Overseas pension transfers surge post-Brexit

Overseas pension transfers surge post-Brexit

Offshore advice firm De Vere has reported a surge in inquiries from people looking to move their UK defined benefit pensions overseas ahead of the imminent triggering of Article 50.

Since December, the firm saw a 21 per cent increase in the number of inquiries, which it put down to the approaching March deadline for the commencement of formal Brexit negotiations.

Other financial advisers have disputed this link, however.

Prime minister Theresa May announced in October that the government would trigger Article 50 by the end of the first quarter of 2017, putting the deadline a matter of weeks away.

De Vere chief executive Nigel Green said there had been a "groundswell" of interest in transferring DB schemes into recognised overseas pension schemes (generally referred to by the acronym "Qrops") since the June vote.

This, he said, had intensified in recent weeks, adding he expected the trend to continue as the Brexit deadline gets nearer.

"It’s understandable why so many are considering transferring their UK pensions into an HMRC-recognised overseas pension scheme at the moment. They recognise the golden opportunity right now," Mr Green said.

Mr Green said there were three reasons why now was a "golden opportunity" to transfer a DB pension into a Qrop.

They were: record high transfer values, increasing risk of DB schemes failing, and uncertainty over the UK's future once Brexit has been negotiated.

On the latter point, Mr Green said: "And third, no-one knows for sure what a post-Brexit Britain will look like and how the economy will fare. 

"If there is an economic downturn, for example, it would become increasingly difficult to fund pension schemes. Plus, the value of the assets that the schemes invest in would likely depreciate."

However Geraint Davies, managing director of international specialist firm Montfort International, said the connecting Qrops with Article 50 was "total and utter bunkum". 

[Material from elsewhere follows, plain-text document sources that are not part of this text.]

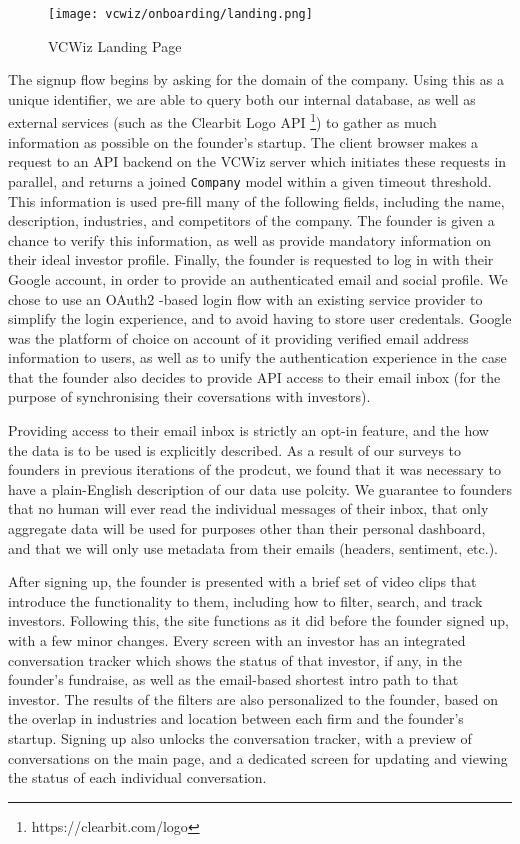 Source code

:\begin{figure}[ht]
  \texttt{[image: vcwiz/onboarding/landing.png]}
  \centering
  \caption*{VCWiz Landing Page}
\end{figure}

The signup flow begins by asking for the domain of the company. Using this as a unique identifier, we are able to query both our internal database, as well as external services (such as the Clearbit Logo API \footnote{https://clearbit.com/logo}) to gather as much information as possible on the founder's startup. The client browser makes a request to an API backend on the VCWiz server which initiates these requests in parallel, and returns a joined \texttt{Company} model within a given timeout threshold. This information is used pre-fill many of the following fields, including the name, description, industries, and competitors of the company. The founder is given a chance to verify this information, as well as provide mandatory information on their ideal investor profile. Finally, the founder is requested to log in with their Google account, in order to provide an authenticated email and social profile. We chose to use an OAuth2 \cite{hardt2012oauth}-based login flow with an existing service provider to simplify the login experience, and to avoid having to store user credentals. Google was the platform of choice on account of it providing verified email address information to users, as well as to unify the authentication experience in the case that the founder also decides to provide API access to their email inbox (for the purpose of synchronising their coversations with investors).

Providing access to their email inbox is strictly an opt-in feature, and the how the data is to be used is explicitly described. As a result of our surveys to founders in previous iterations of the prodcut, we found that it was necessary to have a plain-English description of our data use polcity. We guarantee to founders that no human will ever read the individual messages of their inbox, that only aggregate data will be used for purposes other than their personal dashboard, and that we will only use metadata from their emails (headers, sentiment, etc.).

After signing up, the founder is presented with a brief set of video clips that introduce the functionality to them, including how to filter, search, and track investors. Following this, the site functions as it did before the founder signed up, with a few minor changes. Every screen with an investor has an integrated conversation tracker which shows the status of that investor, if any, in the founder's fundraise, as well as the email-based shortest intro path to that investor. The results of the filters are also personalized to the founder, based on the overlap in industries and location between each firm and the founder's startup. Signing up also unlocks the conversation tracker, with a preview of conversations on the main page, and a dedicated screen for updating and viewing the status of each individual conversation.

He said the decision to transfer a pension overseas was "about what is in the client's best interests, taking into account all future requirements and plans".

He said any increased interest in DB transfers was down to record high transfer values, not the imminent triggering of Article 50.

Qrops and Sipp specialist Momentum Pensions said it had seen significant increase in business since the referendum, but did not link the two.

“Momentum Pensions has experienced significant year-on-year growth of 40% since Brexit," Stewart Davies, the firm's chief executive, said. 

"However, we are not convinced that this is related to Brexit alone. While people are of course looking to address the uncertainties that have resulted from the vote to leave the EU, there are other factors at play."

Financial advisers have reported a surge in DB transfers since pension freedoms were brought in in 2015, augmented by a surge in transfer values in the second half of 2016.

On Wednesday (4 January), Xafinity reported that transfer values ended 2016 up 15 per cent on the previous year. 

That meant a 64-year-old with a DB pension worth £10,000 a year would have received an additional £31,000 if they had transferred out on 31 December 2016 rather than 31 December 2015.